# WORK ORDER
Check every line below for the word "compose" and show those that hold it.

*** Opening EXERCISE INPUT ***

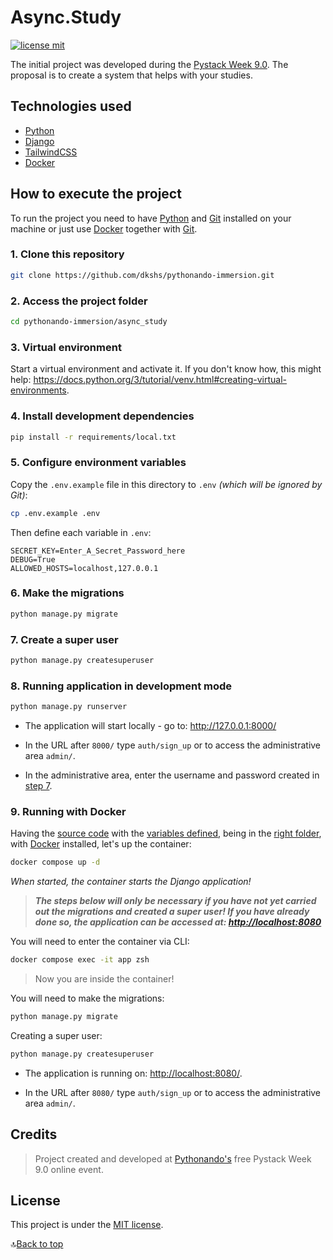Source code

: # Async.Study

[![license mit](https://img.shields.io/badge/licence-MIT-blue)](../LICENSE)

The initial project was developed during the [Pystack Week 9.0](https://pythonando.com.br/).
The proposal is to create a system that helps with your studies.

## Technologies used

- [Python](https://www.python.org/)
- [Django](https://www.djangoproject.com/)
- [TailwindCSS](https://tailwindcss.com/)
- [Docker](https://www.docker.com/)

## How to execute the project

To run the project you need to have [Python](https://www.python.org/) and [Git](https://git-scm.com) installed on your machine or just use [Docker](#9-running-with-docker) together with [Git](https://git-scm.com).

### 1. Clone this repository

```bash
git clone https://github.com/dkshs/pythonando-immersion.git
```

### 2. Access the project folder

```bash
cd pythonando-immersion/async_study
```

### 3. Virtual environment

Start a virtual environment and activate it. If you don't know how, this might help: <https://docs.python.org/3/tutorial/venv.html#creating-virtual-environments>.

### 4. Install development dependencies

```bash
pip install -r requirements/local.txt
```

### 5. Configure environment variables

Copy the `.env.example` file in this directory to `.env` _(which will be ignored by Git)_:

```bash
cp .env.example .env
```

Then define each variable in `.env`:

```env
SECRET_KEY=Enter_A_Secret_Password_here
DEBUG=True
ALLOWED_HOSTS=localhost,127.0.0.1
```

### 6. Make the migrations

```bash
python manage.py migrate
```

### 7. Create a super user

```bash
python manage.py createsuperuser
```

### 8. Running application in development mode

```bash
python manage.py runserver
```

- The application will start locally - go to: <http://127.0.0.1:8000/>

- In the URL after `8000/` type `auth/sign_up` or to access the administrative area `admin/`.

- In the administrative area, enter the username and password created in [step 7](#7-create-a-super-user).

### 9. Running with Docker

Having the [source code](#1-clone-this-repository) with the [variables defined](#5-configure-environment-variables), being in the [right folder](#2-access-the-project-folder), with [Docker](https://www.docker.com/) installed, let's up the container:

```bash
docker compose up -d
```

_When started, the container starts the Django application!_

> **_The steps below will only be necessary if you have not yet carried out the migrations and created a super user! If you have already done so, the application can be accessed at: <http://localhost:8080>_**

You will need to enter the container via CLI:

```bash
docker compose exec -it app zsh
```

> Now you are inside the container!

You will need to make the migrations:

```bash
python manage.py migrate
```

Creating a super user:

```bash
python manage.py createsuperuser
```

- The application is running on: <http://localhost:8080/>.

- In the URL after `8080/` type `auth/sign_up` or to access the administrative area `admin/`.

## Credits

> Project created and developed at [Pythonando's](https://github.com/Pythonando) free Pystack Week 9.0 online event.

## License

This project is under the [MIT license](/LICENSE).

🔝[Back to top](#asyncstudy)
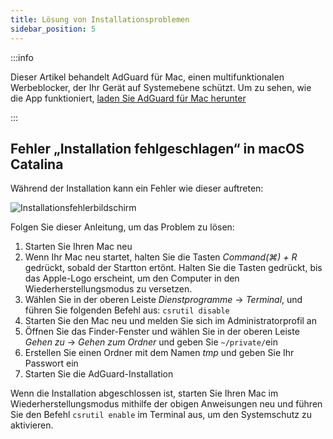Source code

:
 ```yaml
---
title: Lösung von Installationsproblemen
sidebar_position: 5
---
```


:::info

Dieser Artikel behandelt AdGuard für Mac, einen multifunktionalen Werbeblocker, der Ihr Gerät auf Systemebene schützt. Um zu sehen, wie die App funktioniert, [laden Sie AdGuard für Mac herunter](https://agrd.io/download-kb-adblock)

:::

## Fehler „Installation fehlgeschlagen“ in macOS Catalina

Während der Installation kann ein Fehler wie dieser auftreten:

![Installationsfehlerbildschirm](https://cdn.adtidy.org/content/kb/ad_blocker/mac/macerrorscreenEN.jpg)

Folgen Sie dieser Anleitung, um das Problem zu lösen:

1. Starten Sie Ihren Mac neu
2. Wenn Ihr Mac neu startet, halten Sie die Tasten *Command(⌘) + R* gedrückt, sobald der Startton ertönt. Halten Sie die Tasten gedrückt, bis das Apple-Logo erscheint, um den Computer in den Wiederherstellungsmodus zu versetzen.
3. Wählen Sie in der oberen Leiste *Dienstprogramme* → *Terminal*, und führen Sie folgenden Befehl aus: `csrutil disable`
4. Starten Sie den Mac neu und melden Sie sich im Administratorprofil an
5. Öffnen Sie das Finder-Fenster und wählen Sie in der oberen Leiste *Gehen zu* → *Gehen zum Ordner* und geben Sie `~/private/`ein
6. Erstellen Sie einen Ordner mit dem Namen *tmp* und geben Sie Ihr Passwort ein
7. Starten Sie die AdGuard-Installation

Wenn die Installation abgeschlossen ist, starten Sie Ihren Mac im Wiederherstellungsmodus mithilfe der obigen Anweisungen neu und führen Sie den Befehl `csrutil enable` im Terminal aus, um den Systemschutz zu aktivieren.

*** Closing EXERCISE INPUT ***
*** Opening EXERCISE INPUT ***

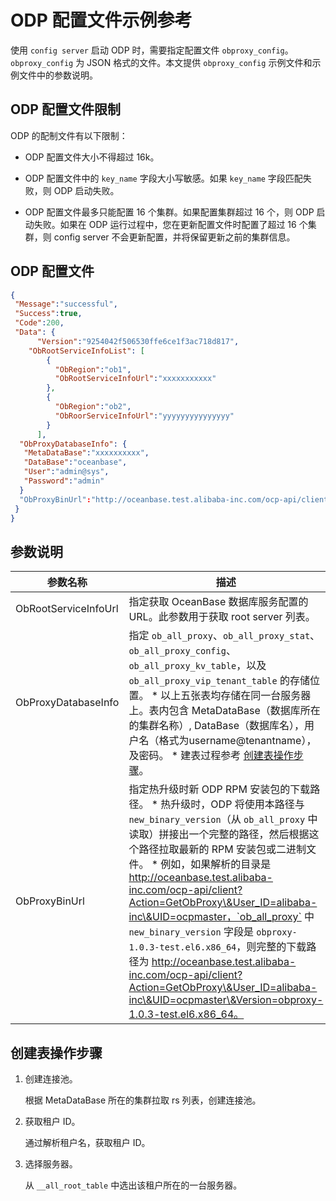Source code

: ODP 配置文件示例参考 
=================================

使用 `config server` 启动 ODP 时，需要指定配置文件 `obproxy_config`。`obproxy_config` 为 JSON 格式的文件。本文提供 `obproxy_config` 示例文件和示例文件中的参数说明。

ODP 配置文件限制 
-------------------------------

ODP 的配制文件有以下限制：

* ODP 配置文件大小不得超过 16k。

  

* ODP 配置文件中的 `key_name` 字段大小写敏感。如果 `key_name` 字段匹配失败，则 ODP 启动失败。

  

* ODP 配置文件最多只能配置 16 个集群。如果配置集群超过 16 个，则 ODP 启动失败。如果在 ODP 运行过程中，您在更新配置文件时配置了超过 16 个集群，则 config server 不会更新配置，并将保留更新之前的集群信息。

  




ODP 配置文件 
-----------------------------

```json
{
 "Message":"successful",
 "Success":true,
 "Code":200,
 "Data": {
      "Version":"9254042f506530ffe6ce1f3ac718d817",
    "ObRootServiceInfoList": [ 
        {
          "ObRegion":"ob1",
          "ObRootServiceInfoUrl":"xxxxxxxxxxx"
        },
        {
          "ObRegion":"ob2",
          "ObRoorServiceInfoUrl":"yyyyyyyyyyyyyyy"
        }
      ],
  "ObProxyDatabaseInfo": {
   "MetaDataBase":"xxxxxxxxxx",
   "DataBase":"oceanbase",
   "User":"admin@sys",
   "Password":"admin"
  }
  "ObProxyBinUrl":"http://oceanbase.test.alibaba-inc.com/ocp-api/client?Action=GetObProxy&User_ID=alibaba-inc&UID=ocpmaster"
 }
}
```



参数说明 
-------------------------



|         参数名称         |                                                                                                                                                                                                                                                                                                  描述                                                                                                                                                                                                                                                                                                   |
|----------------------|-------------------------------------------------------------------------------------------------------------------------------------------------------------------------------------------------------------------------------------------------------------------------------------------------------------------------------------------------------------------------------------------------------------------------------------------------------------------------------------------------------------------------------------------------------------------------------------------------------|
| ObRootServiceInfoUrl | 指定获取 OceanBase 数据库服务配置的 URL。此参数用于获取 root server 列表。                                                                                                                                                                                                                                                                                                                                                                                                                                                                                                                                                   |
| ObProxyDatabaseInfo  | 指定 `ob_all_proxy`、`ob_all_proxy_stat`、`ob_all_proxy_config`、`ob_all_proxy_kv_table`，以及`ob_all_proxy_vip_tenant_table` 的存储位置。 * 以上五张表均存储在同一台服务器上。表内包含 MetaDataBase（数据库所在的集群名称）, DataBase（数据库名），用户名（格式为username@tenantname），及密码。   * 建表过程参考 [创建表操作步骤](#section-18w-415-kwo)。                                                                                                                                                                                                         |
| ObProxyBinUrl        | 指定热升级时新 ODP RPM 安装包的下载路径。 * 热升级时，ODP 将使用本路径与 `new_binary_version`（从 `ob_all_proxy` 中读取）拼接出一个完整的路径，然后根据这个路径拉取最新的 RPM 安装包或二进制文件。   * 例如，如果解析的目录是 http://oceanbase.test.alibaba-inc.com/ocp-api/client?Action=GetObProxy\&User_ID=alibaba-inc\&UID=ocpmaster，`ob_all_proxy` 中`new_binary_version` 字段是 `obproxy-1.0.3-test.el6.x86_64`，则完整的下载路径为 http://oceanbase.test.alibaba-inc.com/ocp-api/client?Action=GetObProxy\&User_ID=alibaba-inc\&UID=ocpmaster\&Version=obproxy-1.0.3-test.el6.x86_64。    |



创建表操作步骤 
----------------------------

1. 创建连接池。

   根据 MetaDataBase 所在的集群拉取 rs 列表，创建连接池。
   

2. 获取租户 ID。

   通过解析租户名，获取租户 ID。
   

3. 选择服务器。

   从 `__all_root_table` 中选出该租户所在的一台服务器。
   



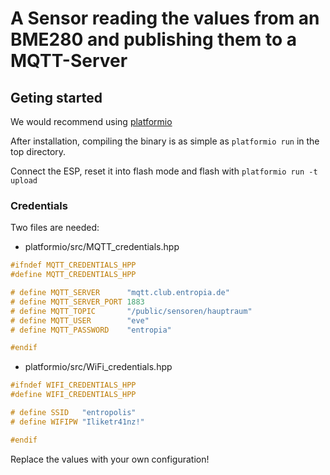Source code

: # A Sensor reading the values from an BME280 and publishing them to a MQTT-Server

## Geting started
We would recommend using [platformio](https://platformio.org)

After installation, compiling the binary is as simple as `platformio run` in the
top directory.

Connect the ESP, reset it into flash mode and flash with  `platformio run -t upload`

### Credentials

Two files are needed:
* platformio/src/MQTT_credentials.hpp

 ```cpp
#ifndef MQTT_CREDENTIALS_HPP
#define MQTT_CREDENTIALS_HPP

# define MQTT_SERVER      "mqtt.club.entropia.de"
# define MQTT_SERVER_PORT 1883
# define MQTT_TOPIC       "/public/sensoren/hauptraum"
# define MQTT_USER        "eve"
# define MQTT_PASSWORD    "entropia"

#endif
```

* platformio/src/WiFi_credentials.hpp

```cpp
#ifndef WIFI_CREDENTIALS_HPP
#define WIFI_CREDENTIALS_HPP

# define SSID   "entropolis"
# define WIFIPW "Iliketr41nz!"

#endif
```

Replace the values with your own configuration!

*** Closing EXERCISE INPUT ***
*** Opening EXERCISE INPUT ***

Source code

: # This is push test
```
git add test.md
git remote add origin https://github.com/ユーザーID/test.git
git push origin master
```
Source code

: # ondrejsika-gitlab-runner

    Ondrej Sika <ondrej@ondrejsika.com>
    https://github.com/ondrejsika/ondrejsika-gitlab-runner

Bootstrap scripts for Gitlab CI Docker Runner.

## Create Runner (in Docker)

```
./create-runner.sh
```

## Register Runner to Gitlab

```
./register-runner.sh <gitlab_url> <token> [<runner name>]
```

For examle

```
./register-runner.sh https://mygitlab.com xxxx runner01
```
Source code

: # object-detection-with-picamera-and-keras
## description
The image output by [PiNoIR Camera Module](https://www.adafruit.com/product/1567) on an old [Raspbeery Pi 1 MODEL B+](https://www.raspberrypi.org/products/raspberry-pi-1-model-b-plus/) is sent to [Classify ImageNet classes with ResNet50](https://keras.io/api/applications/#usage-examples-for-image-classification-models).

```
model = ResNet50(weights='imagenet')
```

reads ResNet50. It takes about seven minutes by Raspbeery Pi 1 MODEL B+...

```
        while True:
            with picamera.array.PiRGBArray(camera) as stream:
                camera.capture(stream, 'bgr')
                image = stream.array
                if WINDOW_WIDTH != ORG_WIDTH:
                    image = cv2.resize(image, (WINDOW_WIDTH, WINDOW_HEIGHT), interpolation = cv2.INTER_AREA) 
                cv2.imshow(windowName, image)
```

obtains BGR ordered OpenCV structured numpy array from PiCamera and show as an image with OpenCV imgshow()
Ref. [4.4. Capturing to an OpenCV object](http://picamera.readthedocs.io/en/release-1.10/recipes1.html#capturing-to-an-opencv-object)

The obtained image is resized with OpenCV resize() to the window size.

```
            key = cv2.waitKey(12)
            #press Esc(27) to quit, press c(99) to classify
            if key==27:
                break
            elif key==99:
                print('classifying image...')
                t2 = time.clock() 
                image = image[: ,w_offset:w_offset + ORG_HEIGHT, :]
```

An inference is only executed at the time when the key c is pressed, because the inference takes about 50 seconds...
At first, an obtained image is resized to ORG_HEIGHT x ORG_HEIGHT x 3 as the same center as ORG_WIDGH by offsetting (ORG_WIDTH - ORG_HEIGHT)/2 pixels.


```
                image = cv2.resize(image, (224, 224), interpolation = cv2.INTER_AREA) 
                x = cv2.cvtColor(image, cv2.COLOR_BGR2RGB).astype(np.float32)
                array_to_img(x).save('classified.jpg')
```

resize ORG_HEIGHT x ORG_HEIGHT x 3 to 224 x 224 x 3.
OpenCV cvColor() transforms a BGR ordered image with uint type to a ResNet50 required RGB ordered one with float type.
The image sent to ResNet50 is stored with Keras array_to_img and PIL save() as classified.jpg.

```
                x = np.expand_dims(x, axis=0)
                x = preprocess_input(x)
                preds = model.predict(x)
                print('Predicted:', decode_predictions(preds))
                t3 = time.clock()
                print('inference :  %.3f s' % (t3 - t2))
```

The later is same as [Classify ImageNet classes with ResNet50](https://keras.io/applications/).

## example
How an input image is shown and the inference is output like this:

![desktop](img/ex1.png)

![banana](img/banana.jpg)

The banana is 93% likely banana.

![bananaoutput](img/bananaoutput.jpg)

*** Closing EXERCISE INPUT ***

# EXERCISE ANSWER
docker compose up -d
docker compose exec -it app zsh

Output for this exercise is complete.